Industry data shows that, as of 2025, approximately 61% of India’s ethanol comes from B-heavy molasses, 20% from sugar syrup and only 2% from C-heavy molasses. These figures highlight a high dependency on feedstocks subject to ad hoc restrictions during sugar supply shortages, complicating the establishment of a supply chain that meets international standards such as the ISCC CORSIA certification, required for SAF exports.

The Brazilian model as reference

Brazil has secured multiple major certifications for its sugarcane-based ethanol, contrasting with India’s lack of progress. Raízen obtained the ISCC CORSIA Plus certification in 2023, while São Martinho followed in 2024 with a Low Land Use Change Risk certification. Brazil’s ProBioQAV programme mandates SAF blending rates starting at 1% in 2027 and increasing to 10% by 2037, offering industrial players clear regulatory visibility.

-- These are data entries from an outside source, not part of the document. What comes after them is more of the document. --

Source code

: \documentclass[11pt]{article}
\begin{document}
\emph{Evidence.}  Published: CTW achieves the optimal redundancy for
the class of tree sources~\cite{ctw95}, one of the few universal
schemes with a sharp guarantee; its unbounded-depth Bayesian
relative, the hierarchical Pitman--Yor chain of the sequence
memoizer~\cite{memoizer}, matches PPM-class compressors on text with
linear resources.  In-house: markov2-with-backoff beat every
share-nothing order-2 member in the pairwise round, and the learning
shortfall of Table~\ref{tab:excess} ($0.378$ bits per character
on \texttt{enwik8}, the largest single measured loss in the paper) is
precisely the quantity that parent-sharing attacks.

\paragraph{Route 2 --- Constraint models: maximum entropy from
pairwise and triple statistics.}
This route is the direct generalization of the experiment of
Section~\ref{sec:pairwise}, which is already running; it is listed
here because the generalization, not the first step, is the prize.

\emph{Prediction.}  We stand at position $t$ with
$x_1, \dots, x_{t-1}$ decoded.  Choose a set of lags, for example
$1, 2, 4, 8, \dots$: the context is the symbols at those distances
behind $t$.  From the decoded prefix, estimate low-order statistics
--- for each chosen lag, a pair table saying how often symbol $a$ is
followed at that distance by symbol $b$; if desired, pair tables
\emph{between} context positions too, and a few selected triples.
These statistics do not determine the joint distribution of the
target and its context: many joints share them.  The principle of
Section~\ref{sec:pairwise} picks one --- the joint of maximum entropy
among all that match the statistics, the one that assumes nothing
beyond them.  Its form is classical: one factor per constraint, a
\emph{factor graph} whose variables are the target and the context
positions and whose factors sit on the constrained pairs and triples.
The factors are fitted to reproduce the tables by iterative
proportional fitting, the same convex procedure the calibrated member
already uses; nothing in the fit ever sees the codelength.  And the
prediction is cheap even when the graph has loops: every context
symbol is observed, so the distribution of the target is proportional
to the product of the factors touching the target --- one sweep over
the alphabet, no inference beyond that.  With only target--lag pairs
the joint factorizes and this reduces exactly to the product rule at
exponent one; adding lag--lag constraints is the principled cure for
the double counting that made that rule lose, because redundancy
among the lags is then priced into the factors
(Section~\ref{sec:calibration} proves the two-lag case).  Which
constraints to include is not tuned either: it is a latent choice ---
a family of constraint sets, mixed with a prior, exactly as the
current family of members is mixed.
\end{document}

India, by contrast, does not currently have any commercial-scale alcohol-to-jet (AtJ) conversion units, despite pilot projects underway. Industry estimates suggest that commissioning a commercial facility takes approximately three and a half years, making commercial volumes unlikely before 2030, even if policies are finalised in FY2026.

UCO market volatility and ethanol’s competitive edge

The rise in used cooking oil (UCO) prices, a key feedstock for HEFA (Hydroprocessed Esters and Fatty Acids)-based SAF, presents an additional challenge. Prices have reached INR210/litre, compared to INR65–70/litre at the start of operations, according to available data. In comparison, ethanol remains a more stable feedstock in terms of both availability and cost.

Platts data shows UCO FOB North Asia prices reached $1,135/tonne, while UCO FOB Straits stood at $1,125/tonne, the highest since September 2022. This increase is driven by demand from US and Chinese buyers, though uncertainties remain due to regulatory delays and scheduled maintenance at production sites.

Rapid progress on ethanol blending

India’s ethanol blending programme has advanced rapidly, reaching nearly 20% in April 2025, up from 12% in the previous fiscal year. This development has saved over INR1.26tn ($15bn) in crude oil imports and generated INR1.07tn ($13bn) in additional income for farmers, according to official data.

However, without clear policy guidance on approved feedstocks or investments in large-scale AtJ infrastructure, India remains strategically vulnerable. “India has abundant ethanol and a lower carbon intensity compared to global peers,” said Mulay. “But unless feedstock and certification issues are resolved, we risk falling behind Brazil in accessing this market.”